Keywords

1 Introduction

With the rapid development of information technology, especially unprecedented computing capacity, stereo vision technology has made considerable progress and been applied widely in the fields like 3d TV etc. More and more vivid visual experiences are brought to people. But one stereo image pair is composed of two 2-D similar images, its storage space and transmission bandwidth required may be twice larger than the traditional image applications. So it is important to develop efficient stereo image coding techniques to decrease the cost of the storing and transmitting stereo images.

Coltuc and Caciula proposed a method in [4] to solve this problem. Using the relation between two frames of a stereo image pair, they first achieved a residual error image by predicting the left frame using the right frame. Then the residual error image was applied lossy compression, and then reversibly embedded into the right frame. So only the marked right frame needed to be saved or transmitted as it contained the information of the whole stereo image. In the decoding end, the compressed residual error image can be losslessly retrieved from the right frame. With the retrieved error image and the right frame, the left frame can be reconstructed approximately. If the residual error image was embedded without going through the lossy compression, the left frame can be recovered losslessly as well. However, the capacity of reversible data hiding is usually unable to satisfy the requirement of saving all the information of the residual error image. Hence, the distortion to the left frame is unavoidable in [4].

In order to reduce the distortion, Coltuc [6] further proposed a dense disparity compensation scheme to decrease the information of the residual error image. This scheme calculates the disparity of every left frame point with SAD (sum of absolute differences). In consequence, better relevant information can be achieved and the quality of reconstructed left frame was enhanced. However, this way needs to record too much disparity information and hence leads to high computational complexity.

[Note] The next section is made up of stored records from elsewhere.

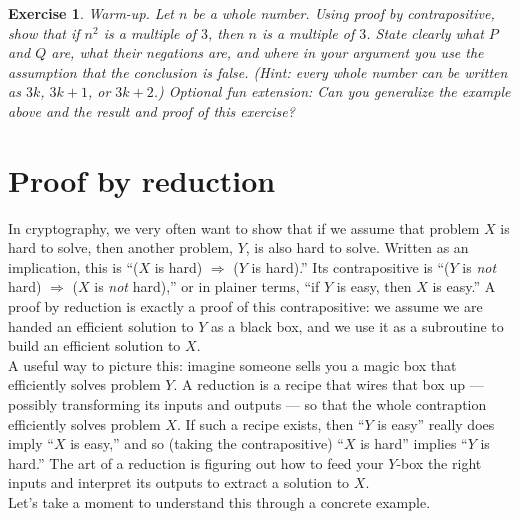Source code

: \documentclass[12pt]{article}
\newtheorem{exercise}{Exercise}
\theoremstyle{definition}
\theoremstyle{remark}
\theoremstyle{definition}
\begin{document}
\begin{exercise}\label{ex:warmup-contrapositive}
Warm-up. Let $n$ be a whole number. Using proof by contrapositive, show that if $n^2$ is a multiple of $3$, then $n$ is a multiple of $3$. State clearly what $P$ and $Q$ are, what their negations are, and where in your argument you use the assumption that the conclusion is false. (Hint: every whole number can be written as $3k$, $3k+1$, or $3k+2$.) Optional fun extension: Can you generalize the example above and the result and proof of this exercise?
\end{exercise}

\section*{Proof by reduction}

In cryptography, we very often want to show that if we assume that problem $X$ is hard to solve, then another problem, $Y$, is also hard to solve. Written as an implication, this is ``($X$ is hard) $\Rightarrow$ ($Y$ is hard).'' Its contrapositive is ``($Y$ is \emph{not} hard) $\Rightarrow$ ($X$ is \emph{not} hard),'' or in plainer terms, ``if $Y$ is easy, then $X$ is easy.'' A proof by reduction is exactly a proof of this contrapositive: we assume we are handed an efficient solution to $Y$ as a black box, and we use it as a subroutine to build an efficient solution to $X$.\\

A useful way to picture this: imagine someone sells you a magic box that efficiently solves problem $Y$. A reduction is a recipe that wires that box up --- possibly transforming its inputs and outputs --- so that the whole contraption efficiently solves problem $X$. If such a recipe exists, then ``$Y$ is easy'' really does imply ``$X$ is easy,'' and so (taking the contrapositive) ``$X$ is hard'' implies ``$Y$ is hard.'' The art of a reduction is figuring out how to feed your $Y$-box the right inputs and interpret its outputs to extract a solution to $X$.\\

Let's take a moment to understand this through a concrete example.\\
\end{document}
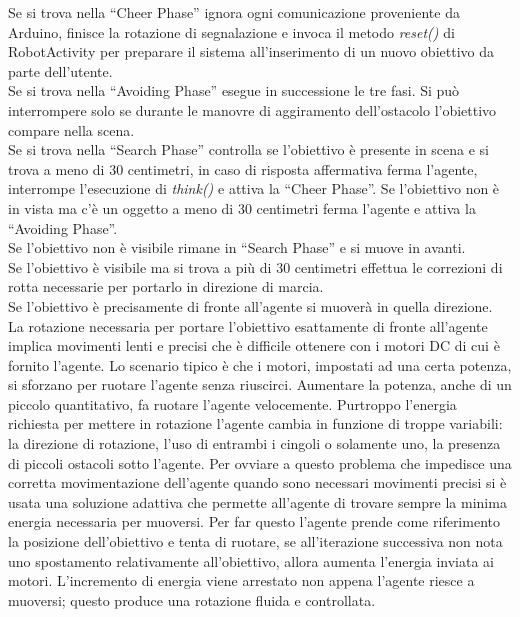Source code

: Se si trova nella ``Cheer Phase'' ignora ogni comunicazione proveniente da 
Arduino, finisce la rotazione di segnalazione e invoca il metodo \emph{reset()} di 
RobotActivity per preparare il sistema all'inserimento di un nuovo obiettivo da 
parte dell'utente.\\
Se si trova nella ``Avoiding Phase'' esegue in successione le tre fasi. 
Si può interrompere solo se durante le manovre di aggiramento dell'ostacolo
l'obiettivo compare nella scena.\\
Se si trova nella ``Search Phase'' controlla se l'obiettivo è presente in scena e 
si trova a meno di 30 centimetri, in caso di risposta affermativa ferma l'agente,
interrompe l'esecuzione di \emph{think()} e attiva la ``Cheer Phase''. 
Se l'obiettivo non è in vista ma c'è un oggetto a meno di 30 centimetri ferma l'agente
e attiva la ``Avoiding Phase''.\\
Se l'obiettivo non è visibile rimane in ``Search Phase'' e si muove in avanti.\\
Se l'obiettivo è visibile ma si trova a più di 30 centimetri effettua le correzioni di rotta
necessarie per portarlo in direzione di marcia.\\
Se l'obiettivo è precisamente di fronte all'agente si muoverà in quella direzione.\\ 
La rotazione necessaria per portare l'obiettivo esattamente di fronte all'agente 
implica movimenti lenti e precisi che è difficile ottenere con i motori DC di cui è
fornito l'agente. Lo scenario tipico è che i motori, impostati ad una certa potenza, 
si sforzano per ruotare l'agente senza riuscirci. Aumentare la potenza, anche di un piccolo 
quantitativo, fa ruotare l'agente velocemente. Purtroppo l'energia richiesta per 
mettere in rotazione l'agente cambia in funzione di troppe variabili: 
la direzione di rotazione, l'uso di entrambi i cingoli o solamente uno, 
la presenza di piccoli ostacoli sotto l'agente. Per ovviare a questo problema che impedisce 
una corretta movimentazione dell'agente quando sono necessari movimenti precisi 
si è usata una soluzione adattiva che permette all'agente di trovare sempre la 
minima energia necessaria per muoversi. Per far questo l'agente prende come riferimento 
la posizione dell'obiettivo e tenta di ruotare, se all'iterazione successiva 
non nota uno spostamento relativamente all'obiettivo, allora aumenta 
l'energia inviata ai motori. L'incremento di energia viene arrestato non appena 
l'agente riesce a muoversi; questo produce una rotazione fluida e controllata.

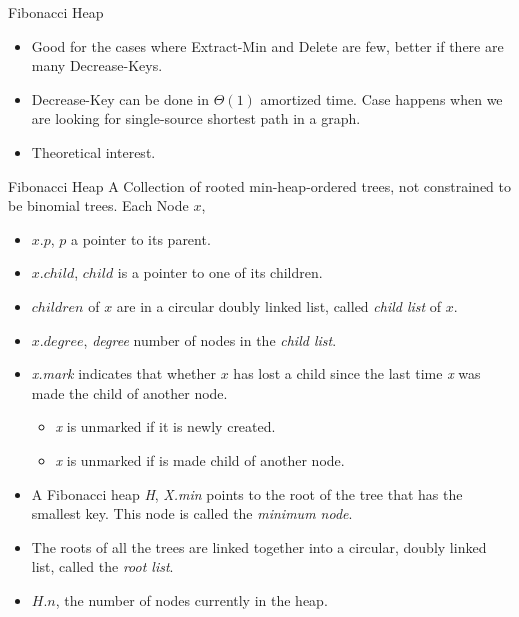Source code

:\documentclass{beamer}
\begin{document}
\begin{frame}{Fibonacci Heap}
\begin{itemize}
\item Good for the cases where {\sc Extract-Min} and {\sc Delete} are few, better if there are many {\sc Decrease-Key}s. 
\item {\sc Decrease-Key} can be done in $\Theta(1)$ amortized time. Case happens when we are looking for single-source shortest path in a graph. 
\item Theoretical interest. 
\end{itemize}
\end{frame}

\begin{frame}{Fibonacci Heap}
A Collection of rooted min-heap-ordered trees, not constrained to be binomial trees. Each Node $x$,
\begin{itemize}
\item $x.p$, $p$ a pointer to its parent. 
\item $x.child$, $child$ is a pointer to one of its children. 
\item $children$ of $x$ are in a circular doubly linked list, called {\it child list} of $x$. 
\item $x.degree$, {\it degree} number of nodes in the {\it child list}. 
\item {\it x.mark} indicates that whether $x$ has lost a child since the last time {\it x} was made the child of another node. 
\begin{itemize}
\item {\it x} is unmarked if it is newly created. 
\item {\it x} is unmarked if is made child of another node. 
\end{itemize}
\end{itemize}
\end{frame}

\begin{frame}{}
\begin{itemize}
\item A Fibonacci heap {\it H},  {\it X.min} points to the root of the tree that has the smallest key. This node is called
 the {\it minimum node}. 
\item The roots of all the trees are linked together into a circular, doubly linked list, called the {\it root list}. 
\item $H.n$, the number of nodes currently in the heap. 
\end{itemize}
\end{frame}
\end{document}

After that, Ellinas [5] and Chen [3] proposed the block-based disparity estimation and compensation schemes by. They divided the image into non-overlapping but connected blocks, and obtained the relevant information by searching the right frame for the matched block in the left frame. The SAD is used to evaluate the matching precision. The calculated relevant information is comprised of a disparity vector field and a residual error matrix. Although this method reduces the record information and computational complexity, the improvement is not obviously.

If every pixel of a frame is presented by an 8 bits number, the value range of the residual error matrix is [−255, 255]. And for the convenience of data compression, the residual error matrix should be preprocessed to generate a residual error image with value range constrained in [0, 255]. For instance, in [46], every pixel of the residual error matrix is first added by 255 and then divided by 2, followed by a ceiling operation to obtain the integer pixel value of the residual error image. In recovery, each pixel in the residual error image is multiplied by 2 and then minus by 255. It can be seen that the scheme adopted by [4] will generate distortion. To eliminate the distortion, a conditionally reversible preprocessing algorithm was proposed in [3]. Although the proposed scheme can eliminate distortion in some images, but in other images, the distortion always exits.In this paper we first propose a frame-wise disparity estimation algorithm to calculate residual error matrix. Then the residual error matrix is processed to a residual error image with value range [0, 255]. This process is lossless by means of a labeling scheme. Moreover, a more efficient reversible data hiding method named Histogram-Pair Based Reversible Data Hiding is proposed to increase the embedding capacity and improve the PSNR of the watermarked right frame. The experimental results show that both the PSNR and visual quality of the reconstructed stereo image pair are higher than that achieved by the prior arts [36].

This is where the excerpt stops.